During Wednesday’s state of the conference discussion, Bowlsby ranked Name, Image and Likeness as one of the top three issues that he’s dealing with from a competition standpoint. Fourteen days in, Bowlsby noted that while the ride has been a bit choppy, it’s hasn’t been as if the rug has been pulled out from under college sports, either.
“There was a commonly-held misperception that the sky was going to fall on July 1 and we would be in some sort of Armageddon scenario,” Bowlsby said. “That hasn’t happened. Some things have occurred that raised eyebrows. But by and large schools are managing it well.”
Now that’s part of the landscape, Bowlsby wants some consistency to how it will work across the country, though he knows that is going to take some time.
“We have to live with the confusion for a while,” Bowlsby said. “I couldn’t tell you what conduit we’ll have to follow to resolve it, whether it be state, federal or NCAA (legislation). We’ll get to something other than a 50-state patchwork eventually.”
NIL is now a part of the college sports landscape, whether the NCAA, athletic directors and coaches like it or not. The final trigger was a Supreme Court ruling and concurrent opinion in June. The Court ruled unanimously in the Alston vs. NCAA case that colleges could no longer bar colleges from providing student-athletes with education-related benefits.

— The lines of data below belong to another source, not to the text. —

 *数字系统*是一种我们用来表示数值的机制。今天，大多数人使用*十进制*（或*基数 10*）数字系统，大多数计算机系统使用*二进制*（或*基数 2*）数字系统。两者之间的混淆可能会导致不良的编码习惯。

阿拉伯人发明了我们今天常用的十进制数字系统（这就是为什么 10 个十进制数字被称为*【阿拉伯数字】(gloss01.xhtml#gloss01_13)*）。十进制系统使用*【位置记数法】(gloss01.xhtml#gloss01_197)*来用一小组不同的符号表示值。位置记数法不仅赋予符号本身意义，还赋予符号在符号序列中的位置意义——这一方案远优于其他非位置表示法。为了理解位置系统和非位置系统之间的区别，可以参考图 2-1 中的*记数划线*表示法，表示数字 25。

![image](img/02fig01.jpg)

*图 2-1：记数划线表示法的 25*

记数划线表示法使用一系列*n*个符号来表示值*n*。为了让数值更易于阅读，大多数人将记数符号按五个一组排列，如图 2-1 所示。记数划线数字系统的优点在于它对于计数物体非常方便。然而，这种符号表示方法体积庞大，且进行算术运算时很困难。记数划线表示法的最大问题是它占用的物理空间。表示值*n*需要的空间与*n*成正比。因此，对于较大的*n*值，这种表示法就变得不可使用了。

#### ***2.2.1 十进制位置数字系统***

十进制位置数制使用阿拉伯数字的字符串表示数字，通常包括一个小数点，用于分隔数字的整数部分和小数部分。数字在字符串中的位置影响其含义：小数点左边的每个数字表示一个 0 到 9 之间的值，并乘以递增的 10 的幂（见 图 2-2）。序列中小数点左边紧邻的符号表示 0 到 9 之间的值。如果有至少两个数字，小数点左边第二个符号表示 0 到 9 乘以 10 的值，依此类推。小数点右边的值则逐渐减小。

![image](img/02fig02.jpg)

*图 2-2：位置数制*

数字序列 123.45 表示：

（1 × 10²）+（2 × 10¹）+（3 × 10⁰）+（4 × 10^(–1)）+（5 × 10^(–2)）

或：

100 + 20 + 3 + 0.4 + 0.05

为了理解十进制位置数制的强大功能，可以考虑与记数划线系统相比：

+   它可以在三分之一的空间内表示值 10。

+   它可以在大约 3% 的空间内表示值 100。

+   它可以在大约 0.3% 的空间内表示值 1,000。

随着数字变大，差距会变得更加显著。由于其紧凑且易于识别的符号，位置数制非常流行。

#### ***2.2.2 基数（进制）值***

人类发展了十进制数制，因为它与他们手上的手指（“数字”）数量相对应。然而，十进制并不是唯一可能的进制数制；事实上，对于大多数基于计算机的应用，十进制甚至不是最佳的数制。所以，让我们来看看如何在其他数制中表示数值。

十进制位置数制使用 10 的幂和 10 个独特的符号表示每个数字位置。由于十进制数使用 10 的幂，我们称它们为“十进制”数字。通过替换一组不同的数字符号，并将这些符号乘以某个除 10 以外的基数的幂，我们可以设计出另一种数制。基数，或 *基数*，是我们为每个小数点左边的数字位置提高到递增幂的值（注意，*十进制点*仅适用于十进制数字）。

That same day, Supreme Court Justice Brett Kavanaugh wrote a concurrent opinion in which he blasted the NCAA’s current model for NIL as it relates to student-athletes, writing that the NCAA isn’t ‘above the law.’
NCAA president Mark Emmert had been pushing somewhat tepidly for nationwide language on NIL by July 1, which was the date that several states had their own statewide NIL legislation that would take effect. Emmert even went to the U.S. Congress to lobby for legislation, and while there are bills under consideration, none are being imminently considered.
On June 30, the NCAA Board of Governors approved the suspension of the organization’s rules surrounding athletes selling their NIL rights. Ordinarily, that would be an NCAA violation. For now, student-athletes can sell their NIL rights the same way that a pro athlete can. Many college athletes have already been cashing in.